*Required work*: Everything from the line that contains "3. For Testing" through the final line of the records should be written out exactly, and nothing outside that span.

*Information*:
------------------------------------------------

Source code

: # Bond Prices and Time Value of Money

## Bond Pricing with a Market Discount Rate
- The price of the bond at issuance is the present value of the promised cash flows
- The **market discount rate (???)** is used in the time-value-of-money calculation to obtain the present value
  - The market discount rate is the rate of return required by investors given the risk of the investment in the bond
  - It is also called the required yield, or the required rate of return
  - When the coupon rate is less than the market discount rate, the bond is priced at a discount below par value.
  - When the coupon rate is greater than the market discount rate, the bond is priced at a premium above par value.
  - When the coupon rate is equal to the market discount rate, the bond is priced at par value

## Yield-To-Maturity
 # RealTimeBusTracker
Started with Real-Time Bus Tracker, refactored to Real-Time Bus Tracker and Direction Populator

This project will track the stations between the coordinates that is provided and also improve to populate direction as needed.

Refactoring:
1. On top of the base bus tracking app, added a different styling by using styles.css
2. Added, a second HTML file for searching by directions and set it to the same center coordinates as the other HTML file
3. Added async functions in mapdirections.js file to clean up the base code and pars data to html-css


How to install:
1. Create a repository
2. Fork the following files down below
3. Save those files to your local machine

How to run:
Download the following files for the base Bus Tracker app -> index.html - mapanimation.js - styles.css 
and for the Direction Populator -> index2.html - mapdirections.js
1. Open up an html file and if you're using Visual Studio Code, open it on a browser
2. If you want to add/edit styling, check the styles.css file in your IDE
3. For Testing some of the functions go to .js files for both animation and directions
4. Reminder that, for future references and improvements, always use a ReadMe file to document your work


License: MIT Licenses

------------------------------------------------

*Your response*:
3. For Testing some of the functions go to .js files for both animation and directions
4. Reminder that, for future references and improvements, always use a ReadMe file to document your work


License: MIT Licenses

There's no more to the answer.